(Entries taken from a collection)
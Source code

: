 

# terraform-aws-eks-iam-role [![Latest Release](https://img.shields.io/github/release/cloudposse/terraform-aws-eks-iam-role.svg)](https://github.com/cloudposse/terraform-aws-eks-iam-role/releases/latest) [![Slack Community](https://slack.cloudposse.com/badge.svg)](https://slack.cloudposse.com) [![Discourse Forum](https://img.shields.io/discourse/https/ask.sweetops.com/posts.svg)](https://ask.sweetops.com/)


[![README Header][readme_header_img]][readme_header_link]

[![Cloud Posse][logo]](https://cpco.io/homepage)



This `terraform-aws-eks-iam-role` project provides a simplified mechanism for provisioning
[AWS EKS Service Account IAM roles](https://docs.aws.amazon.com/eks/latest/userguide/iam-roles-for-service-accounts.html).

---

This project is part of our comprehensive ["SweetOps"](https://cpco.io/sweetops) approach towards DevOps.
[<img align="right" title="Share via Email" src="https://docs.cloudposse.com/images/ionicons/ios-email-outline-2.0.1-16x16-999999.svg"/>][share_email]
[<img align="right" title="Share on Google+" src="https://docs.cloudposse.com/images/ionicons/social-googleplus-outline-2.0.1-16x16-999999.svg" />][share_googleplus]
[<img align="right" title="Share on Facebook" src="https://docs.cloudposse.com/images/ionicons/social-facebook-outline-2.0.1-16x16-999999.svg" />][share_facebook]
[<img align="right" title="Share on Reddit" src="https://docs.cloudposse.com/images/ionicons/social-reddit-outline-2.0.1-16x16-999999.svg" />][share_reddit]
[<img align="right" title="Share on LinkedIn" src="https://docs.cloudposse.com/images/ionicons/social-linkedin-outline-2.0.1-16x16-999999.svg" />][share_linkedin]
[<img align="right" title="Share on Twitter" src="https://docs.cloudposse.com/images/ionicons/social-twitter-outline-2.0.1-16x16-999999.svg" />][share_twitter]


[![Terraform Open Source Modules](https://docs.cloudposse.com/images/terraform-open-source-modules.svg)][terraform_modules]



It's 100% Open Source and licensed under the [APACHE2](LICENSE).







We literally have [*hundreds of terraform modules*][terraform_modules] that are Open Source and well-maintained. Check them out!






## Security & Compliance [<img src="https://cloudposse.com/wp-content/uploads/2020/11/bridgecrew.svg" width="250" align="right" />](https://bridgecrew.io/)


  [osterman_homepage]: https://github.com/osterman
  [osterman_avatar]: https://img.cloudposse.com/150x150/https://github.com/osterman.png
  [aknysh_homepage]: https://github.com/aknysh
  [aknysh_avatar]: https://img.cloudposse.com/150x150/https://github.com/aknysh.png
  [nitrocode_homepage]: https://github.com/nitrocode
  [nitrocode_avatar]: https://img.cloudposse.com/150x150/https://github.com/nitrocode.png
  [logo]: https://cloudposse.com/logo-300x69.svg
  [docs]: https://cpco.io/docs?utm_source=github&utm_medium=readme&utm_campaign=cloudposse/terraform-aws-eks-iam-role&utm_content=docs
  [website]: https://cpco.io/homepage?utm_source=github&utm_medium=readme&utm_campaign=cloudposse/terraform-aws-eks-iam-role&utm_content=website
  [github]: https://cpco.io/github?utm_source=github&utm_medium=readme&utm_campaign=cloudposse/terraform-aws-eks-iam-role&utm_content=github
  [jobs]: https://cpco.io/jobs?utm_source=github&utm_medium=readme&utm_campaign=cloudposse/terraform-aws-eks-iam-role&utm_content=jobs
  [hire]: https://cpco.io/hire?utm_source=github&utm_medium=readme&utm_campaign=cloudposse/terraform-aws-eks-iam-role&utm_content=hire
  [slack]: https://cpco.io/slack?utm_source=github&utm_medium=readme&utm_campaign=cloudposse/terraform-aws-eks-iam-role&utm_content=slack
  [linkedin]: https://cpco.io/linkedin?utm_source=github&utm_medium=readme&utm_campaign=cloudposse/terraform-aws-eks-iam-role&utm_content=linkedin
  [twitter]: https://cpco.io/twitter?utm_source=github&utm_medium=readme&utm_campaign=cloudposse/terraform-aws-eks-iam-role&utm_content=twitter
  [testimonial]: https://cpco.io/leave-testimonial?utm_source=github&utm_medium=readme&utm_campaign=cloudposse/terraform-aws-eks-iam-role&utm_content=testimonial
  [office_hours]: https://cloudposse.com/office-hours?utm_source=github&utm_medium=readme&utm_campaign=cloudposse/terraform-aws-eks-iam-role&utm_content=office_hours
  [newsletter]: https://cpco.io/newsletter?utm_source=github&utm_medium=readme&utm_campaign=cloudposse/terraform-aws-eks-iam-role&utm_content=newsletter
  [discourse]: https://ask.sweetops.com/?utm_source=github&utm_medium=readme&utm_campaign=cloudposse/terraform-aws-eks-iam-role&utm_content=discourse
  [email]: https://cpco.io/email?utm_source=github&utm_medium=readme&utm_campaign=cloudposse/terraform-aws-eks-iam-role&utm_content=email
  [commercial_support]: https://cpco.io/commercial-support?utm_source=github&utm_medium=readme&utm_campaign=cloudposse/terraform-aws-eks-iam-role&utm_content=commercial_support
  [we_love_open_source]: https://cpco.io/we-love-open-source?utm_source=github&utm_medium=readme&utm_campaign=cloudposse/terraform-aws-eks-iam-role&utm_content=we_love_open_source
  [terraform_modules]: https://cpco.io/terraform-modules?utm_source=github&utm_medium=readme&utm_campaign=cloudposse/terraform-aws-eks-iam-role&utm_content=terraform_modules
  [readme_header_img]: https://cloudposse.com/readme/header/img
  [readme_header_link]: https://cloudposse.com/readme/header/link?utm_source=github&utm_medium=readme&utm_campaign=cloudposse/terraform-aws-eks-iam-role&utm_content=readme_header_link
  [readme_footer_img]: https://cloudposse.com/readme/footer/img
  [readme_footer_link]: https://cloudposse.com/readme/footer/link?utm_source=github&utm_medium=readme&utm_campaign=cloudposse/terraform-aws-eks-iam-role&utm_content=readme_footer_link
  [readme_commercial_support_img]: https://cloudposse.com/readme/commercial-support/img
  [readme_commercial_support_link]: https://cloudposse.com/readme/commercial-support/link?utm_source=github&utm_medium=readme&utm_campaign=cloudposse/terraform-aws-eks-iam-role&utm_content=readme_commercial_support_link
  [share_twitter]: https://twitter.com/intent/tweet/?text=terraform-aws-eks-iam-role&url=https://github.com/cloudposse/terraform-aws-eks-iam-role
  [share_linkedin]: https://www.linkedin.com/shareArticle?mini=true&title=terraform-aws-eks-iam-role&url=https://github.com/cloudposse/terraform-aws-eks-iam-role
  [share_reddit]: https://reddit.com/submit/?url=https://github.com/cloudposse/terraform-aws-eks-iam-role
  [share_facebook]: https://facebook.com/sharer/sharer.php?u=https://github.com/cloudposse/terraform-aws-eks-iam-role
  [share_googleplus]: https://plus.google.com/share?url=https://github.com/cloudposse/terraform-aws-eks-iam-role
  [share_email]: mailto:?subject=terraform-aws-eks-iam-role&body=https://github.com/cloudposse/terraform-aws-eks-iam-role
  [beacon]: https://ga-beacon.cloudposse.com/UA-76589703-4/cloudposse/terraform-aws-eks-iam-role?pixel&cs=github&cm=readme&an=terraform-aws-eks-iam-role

--- TASK TO COMPLETE ---
Extract exactly and only the lines above from the line containing "## Security &" through the line containing "[osterman_homepage]: https://github.com/osterman", both end lines included.

--- ANSWER TO THIS TASK ---
## Security & Compliance [<img src="https://cloudposse.com/wp-content/uploads/2020/11/bridgecrew.svg" width="250" align="right" />](https://bridgecrew.io/)


  [osterman_homepage]: https://github.com/osterman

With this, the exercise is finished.